▶ [The problem] Throughout the listing below, show every line in which "only" occurs.

▶ [Task data]
□ □ □ □ □ □ □

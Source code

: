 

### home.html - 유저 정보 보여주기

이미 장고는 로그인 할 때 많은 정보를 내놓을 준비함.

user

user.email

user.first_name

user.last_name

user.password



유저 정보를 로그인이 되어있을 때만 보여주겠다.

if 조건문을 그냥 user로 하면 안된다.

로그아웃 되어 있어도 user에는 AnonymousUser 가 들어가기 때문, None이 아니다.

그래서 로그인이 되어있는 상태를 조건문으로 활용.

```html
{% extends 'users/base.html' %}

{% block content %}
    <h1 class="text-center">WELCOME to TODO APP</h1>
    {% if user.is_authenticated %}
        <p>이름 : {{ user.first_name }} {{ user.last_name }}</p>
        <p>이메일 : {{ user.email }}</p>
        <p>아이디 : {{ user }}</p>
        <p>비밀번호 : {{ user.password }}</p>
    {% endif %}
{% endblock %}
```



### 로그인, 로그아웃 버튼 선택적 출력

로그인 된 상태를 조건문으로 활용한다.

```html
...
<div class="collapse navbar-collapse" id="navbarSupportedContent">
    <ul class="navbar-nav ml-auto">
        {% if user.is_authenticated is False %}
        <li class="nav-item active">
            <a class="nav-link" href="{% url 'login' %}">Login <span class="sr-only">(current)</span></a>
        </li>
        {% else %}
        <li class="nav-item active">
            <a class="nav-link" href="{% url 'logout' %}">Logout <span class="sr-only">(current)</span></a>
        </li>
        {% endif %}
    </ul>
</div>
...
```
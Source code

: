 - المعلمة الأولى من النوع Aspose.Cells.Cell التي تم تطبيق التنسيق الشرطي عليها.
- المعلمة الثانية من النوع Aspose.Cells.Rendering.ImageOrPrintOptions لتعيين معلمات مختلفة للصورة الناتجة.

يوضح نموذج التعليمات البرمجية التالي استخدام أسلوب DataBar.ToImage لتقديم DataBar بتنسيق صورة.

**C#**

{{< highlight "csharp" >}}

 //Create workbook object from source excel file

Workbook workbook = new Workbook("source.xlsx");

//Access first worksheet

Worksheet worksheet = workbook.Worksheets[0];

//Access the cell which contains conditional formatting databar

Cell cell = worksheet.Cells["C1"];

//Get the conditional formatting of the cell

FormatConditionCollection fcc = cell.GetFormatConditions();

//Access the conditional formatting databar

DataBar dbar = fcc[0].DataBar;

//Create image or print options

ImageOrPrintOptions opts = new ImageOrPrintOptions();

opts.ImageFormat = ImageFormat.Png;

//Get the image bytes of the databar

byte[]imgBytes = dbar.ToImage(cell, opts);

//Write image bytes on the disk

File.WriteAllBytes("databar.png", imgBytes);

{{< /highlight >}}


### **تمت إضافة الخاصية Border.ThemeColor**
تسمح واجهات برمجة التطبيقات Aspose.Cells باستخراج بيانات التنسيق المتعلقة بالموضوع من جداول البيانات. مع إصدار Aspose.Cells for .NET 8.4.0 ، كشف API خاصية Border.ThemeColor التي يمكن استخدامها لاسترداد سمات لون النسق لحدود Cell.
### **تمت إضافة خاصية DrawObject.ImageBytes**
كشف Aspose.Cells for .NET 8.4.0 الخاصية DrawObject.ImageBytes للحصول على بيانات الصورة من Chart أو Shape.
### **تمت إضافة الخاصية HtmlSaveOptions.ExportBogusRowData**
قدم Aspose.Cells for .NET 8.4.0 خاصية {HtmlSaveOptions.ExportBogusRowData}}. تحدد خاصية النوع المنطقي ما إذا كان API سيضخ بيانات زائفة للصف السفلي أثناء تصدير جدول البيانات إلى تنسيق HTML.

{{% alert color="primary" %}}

□ □ □ □ □ □ □

▶ [Output for this exercise]
            <a class="nav-link" href="{% url 'login' %}">Login <span class="sr-only">(current)</span></a>
            <a class="nav-link" href="{% url 'logout' %}">Logout <span class="sr-only">(current)</span></a>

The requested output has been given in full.